YouTube Premium has just received its first major price increase in several years, suggesting that even Google is feeling the pinch of an unpredictable economic climate.
Starting in November, the monthly cost of YouTube’s Premium Family Plan – which allows up to six accounts to use the same subscription – will jump from $17.99 to $22.99 in the US and Canada and from £17.99 to £19.99 in the UK. The first increase represents a 30% price increase. Australian users, whose Premium family plan currently costs AU$22.99 a month, will not be affected by the increase, YouTube confirmed to .
The monthly cost increase will apply to new and existing users of the YouTube Premium family starting November 21, though “old and valued members” who started subscribing to the service before its rebranded YouTube Red will remain on the same subscription plans. subscription until April 2023. After that, however, all users will be subject to the same monthly fees.
YouTube is raising the price of its Premium family subscription “to continue offering great services and features,” according to a notification email sent to existing subscribers. The increase represents the first price change on any YouTube Premium tier since 2018.
At the moment, YouTube Premium’s single-user plans aren’t being affected by the increase – but it seems only a matter of time before a similar change hits all tiers of the service.

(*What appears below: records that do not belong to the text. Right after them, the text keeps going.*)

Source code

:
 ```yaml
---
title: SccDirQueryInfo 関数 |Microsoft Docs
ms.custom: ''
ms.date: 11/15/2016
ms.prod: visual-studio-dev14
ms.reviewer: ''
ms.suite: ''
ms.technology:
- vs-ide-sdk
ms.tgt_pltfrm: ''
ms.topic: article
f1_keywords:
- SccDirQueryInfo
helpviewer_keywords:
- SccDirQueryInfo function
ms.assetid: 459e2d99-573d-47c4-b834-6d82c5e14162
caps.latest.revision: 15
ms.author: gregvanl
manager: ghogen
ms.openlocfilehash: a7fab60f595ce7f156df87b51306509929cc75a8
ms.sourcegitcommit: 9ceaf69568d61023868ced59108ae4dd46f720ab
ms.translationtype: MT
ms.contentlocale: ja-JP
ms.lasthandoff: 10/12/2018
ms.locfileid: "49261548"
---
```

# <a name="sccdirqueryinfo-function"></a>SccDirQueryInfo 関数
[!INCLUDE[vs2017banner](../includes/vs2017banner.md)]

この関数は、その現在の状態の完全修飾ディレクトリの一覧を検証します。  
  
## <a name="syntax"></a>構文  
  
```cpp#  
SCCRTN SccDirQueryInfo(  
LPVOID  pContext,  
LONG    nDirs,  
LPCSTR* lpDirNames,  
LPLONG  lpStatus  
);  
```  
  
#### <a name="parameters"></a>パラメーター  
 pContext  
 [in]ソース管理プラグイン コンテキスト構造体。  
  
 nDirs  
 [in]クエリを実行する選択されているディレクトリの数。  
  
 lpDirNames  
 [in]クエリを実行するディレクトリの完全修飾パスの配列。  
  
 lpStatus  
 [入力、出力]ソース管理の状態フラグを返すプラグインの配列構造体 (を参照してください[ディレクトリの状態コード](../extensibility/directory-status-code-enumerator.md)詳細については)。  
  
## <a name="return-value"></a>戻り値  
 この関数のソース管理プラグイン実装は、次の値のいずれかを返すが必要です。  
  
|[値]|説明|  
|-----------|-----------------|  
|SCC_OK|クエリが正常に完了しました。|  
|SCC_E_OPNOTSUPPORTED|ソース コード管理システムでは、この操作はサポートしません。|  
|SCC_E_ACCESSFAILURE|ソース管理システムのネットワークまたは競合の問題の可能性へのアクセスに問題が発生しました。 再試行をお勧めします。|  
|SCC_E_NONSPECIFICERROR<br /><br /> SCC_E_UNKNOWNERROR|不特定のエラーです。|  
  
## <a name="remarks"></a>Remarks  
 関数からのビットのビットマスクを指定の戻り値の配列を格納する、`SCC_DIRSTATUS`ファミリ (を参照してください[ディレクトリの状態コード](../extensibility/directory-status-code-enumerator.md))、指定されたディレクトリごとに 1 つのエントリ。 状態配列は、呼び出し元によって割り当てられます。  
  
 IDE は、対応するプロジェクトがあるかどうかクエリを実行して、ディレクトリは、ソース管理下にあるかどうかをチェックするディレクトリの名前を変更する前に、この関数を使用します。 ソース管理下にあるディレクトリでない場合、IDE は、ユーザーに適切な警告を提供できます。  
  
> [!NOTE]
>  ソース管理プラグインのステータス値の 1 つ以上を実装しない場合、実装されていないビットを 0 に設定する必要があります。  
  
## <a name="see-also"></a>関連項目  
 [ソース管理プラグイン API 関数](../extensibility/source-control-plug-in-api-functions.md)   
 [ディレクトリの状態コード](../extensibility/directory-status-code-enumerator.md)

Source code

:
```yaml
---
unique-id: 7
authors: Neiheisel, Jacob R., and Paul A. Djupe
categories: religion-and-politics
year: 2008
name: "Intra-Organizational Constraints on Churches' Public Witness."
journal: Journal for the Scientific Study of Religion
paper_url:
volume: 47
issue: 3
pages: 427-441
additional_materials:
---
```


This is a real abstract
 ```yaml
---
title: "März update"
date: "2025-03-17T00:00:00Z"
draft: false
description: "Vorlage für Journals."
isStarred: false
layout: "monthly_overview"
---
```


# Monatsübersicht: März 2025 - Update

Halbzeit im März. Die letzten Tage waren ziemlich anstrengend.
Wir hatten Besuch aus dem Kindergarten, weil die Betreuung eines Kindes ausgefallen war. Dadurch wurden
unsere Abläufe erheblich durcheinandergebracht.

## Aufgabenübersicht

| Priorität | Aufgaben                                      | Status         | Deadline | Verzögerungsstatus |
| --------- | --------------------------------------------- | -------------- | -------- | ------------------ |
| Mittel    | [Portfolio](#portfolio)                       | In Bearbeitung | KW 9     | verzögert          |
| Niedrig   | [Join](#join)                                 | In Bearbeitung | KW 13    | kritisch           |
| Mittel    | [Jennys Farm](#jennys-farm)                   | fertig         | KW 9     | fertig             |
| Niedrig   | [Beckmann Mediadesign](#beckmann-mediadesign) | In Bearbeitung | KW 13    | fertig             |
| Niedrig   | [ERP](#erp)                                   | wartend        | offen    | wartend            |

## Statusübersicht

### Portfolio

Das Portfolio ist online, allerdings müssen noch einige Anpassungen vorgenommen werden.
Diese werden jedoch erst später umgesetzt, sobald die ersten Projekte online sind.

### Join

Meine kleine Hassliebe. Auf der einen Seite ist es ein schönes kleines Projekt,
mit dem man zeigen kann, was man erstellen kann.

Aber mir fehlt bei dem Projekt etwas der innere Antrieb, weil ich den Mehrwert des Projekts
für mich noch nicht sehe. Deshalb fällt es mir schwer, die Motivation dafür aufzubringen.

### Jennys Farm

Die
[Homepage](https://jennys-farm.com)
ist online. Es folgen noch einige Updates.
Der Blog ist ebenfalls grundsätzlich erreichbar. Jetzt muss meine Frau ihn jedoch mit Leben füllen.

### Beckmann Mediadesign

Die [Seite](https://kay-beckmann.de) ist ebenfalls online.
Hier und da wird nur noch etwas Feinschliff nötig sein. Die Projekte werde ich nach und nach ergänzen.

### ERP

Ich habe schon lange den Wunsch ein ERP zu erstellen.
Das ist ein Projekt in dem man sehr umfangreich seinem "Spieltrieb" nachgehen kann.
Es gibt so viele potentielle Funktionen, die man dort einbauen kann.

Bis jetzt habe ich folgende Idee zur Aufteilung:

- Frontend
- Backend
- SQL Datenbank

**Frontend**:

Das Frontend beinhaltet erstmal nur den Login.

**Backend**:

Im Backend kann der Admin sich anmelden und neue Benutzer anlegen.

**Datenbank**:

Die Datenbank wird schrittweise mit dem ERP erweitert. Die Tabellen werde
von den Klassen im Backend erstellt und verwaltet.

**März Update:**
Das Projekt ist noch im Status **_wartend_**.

It looks like Google is bracing for a backlash when that eventually happens too. The company set up a support page (opens in new tab) for users who want to give feedback on the mentioned price increase in the YouTube Premium family plan. Because? Probably to gauge how annoyed your customers would be if they did the same trick at every subscription level.
a season of change
The family plan price hike comes after Google’s very public experiments with what actually constitutes YouTube Premium. The service offers fee-paying subscribers ad-free viewing, background playback and the ability to download videos for offline use, but in recent months Google has flirted with introducing a resolution paywall for free YouTube users – a system that would see 4K video playback exclusive to Premium subscribers.
Fortunately (for non-paying users at least), Google confirmed in October that it had ended its resolution paywall test. However, if the company decides to raise the price of YouTube Premium overall, affected subscribers expect to get more for their money than they would with the current Premium package.
For more YouTube-related content, check out our reports on how YouTube is taking account mentions to the next level and why we’re so happy YouTube widgets are finally here for iOS 16 and iPadOS.